### ASSIGNMENT
When you reach the line below that has "1. 1년 전부터 취미로", start returning lines exactly, and stop after the line that has "- testar se com"; skip the pictures.

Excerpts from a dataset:

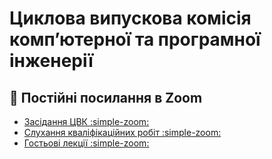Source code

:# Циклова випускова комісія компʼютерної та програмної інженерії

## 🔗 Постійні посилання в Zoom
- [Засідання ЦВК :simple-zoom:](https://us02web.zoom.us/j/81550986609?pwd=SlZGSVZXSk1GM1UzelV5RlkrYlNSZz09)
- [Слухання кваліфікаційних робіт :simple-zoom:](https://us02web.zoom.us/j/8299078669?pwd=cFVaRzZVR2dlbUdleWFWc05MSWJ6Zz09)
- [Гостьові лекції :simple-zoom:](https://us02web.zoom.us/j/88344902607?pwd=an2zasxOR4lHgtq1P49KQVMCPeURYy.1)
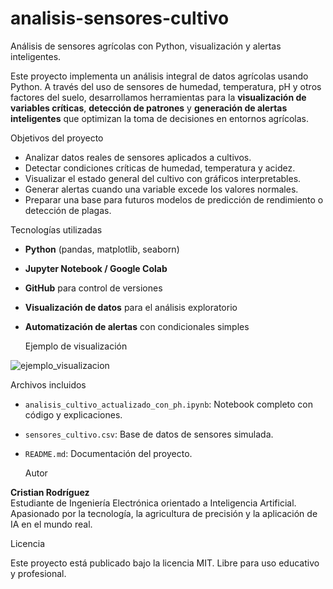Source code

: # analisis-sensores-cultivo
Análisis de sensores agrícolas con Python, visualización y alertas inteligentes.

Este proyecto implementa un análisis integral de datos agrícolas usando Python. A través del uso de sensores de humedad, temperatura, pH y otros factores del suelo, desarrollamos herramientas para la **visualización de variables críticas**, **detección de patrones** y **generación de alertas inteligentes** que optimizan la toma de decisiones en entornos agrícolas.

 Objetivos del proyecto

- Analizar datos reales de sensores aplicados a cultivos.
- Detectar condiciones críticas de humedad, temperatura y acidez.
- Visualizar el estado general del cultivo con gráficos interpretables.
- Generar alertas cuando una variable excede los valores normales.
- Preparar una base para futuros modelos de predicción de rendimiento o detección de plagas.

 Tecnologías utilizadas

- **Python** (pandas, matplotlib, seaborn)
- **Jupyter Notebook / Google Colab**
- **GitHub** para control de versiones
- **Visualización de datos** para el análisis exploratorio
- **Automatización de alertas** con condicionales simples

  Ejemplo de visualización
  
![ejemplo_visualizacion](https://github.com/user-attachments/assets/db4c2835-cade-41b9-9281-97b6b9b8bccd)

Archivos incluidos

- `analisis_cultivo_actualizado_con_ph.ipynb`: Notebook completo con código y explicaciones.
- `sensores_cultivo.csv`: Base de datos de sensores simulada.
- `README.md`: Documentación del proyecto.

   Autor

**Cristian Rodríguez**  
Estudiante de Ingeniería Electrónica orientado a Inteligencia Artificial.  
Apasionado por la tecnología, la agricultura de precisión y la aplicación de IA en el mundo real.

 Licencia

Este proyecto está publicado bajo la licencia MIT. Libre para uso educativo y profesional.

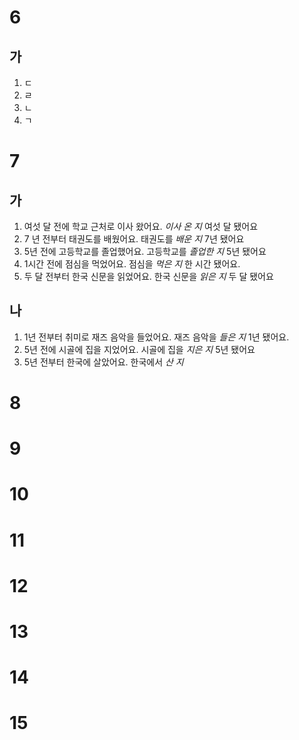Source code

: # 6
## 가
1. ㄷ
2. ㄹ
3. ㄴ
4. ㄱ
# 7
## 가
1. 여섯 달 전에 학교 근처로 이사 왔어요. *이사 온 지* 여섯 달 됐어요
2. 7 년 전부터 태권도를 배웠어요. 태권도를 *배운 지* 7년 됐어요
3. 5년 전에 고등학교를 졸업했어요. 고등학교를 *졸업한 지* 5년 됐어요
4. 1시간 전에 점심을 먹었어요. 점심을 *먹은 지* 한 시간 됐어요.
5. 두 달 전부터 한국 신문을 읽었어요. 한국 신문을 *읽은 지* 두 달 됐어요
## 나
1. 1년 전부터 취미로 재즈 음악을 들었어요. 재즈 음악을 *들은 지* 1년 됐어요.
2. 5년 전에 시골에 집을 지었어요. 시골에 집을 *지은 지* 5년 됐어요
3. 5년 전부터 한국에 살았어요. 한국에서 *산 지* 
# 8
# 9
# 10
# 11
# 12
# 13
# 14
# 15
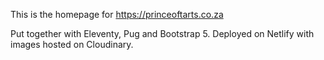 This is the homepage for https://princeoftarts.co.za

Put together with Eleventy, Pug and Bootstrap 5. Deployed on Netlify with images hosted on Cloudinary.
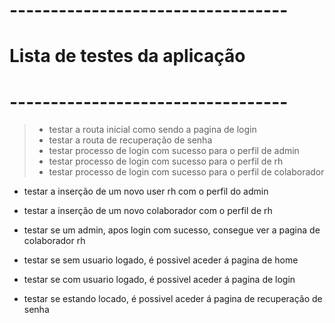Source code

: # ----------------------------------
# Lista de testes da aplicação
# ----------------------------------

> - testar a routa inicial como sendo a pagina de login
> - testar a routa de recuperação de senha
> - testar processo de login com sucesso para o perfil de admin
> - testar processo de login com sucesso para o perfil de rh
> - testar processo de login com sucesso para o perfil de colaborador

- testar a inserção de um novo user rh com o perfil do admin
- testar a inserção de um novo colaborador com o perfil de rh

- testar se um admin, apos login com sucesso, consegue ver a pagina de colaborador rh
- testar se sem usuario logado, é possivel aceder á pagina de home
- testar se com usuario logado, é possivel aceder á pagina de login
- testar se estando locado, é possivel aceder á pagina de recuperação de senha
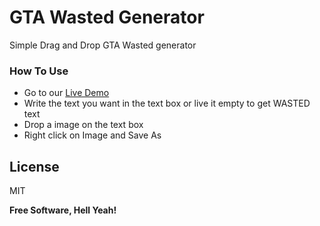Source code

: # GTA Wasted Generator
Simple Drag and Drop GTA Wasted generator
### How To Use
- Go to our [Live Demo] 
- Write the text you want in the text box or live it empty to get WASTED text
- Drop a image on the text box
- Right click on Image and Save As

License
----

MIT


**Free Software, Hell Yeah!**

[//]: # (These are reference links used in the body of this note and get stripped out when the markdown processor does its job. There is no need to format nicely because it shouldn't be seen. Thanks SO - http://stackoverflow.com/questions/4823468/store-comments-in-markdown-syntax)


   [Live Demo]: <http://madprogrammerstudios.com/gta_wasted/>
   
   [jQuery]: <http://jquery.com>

### SOLUTION TO THIS TASK
1. 1년 전부터 취미로 재즈 음악을 들었어요. 재즈 음악을 *들은 지* 1년 됐어요.
2. 5년 전에 시골에 집을 지었어요. 시골에 집을 *지은 지* 5년 됐어요
3. 5년 전부터 한국에 살았어요. 한국에서 *산 지* 
# 8
# 9
# 10
# 11
# 12
# 13
# 14
# 15
 This is the homepage for https://princeoftarts.co.za

Put together with Eleventy, Pug and Bootstrap 5. Deployed on Netlify with images hosted on Cloudinary.
Source code

: # ----------------------------------
# Lista de testes da aplicação
# ----------------------------------

> - testar a routa inicial como sendo a pagina de login
> - testar a routa de recuperação de senha
> - testar processo de login com sucesso para o perfil de admin
> - testar processo de login com sucesso para o perfil de rh
> - testar processo de login com sucesso para o perfil de colaborador

- testar a inserção de um novo user rh com o perfil do admin
- testar a inserção de um novo colaborador com o perfil de rh

- testar se um admin, apos login com sucesso, consegue ver a pagina de colaborador rh
- testar se sem usuario logado, é possivel aceder á pagina de home
- testar se com usuario logado, é possivel aceder á pagina de login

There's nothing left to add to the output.